Not only are people putting Fairtrade products into their shopping baskets they are also putting energy into spreading the word. And that's especially true of young people. In schools, children are teaching the teachers - telling them they should be drinking Fairtrade tea and coffee in the staffroom!
Fairtrade is a vibrant social movement with an enthusiasm which often amazes farmers who travel around the UK to talk about Fairtrade. Once when I complimented Guillermo Vargas of Coocafe coffee cooperative in Costa Rica about how inspiring a speaker he was, he replied 'No, it's me who is being inspired by all that people here are doing.'
A Costa Rican banana farmer, Arturo Gomez, summing up the empowerment which is at the heart of Fairtrade, told me: 'Before I was someone who took a box and loaded it on to a train. That was my only responsibility. I was just a farmer. In this new Fairtrade system, I have become an international businessman.'
There is a long way to go.
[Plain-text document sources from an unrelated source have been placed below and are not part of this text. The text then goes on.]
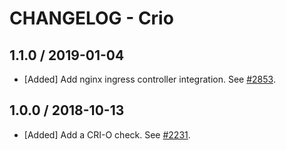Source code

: # CHANGELOG - Crio

## 1.1.0 / 2019-01-04

* [Added] Add nginx ingress controller integration. See [#2853][1].

## 1.0.0 / 2018-10-13

* [Added] Add a CRI-O check. See [#2231][2].

[1]: https://github.com/DataDog/integrations-core/pull/2853
[2]: https://github.com/DataDog/integrations-core/pull/2231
No one can be under any illusion that poverty will be made history this month or this year. The scale of the need in developing countries is huge - and calls for a huge response from each of us.
But what is clear is that people accross the rich world do hunger for putting respect back into the way we connect with people in Africa, Asia, Latin America. Through Fairtrade people are showing respect to third world growers. And, perhaps, are respecting themselves a little bit more as a result.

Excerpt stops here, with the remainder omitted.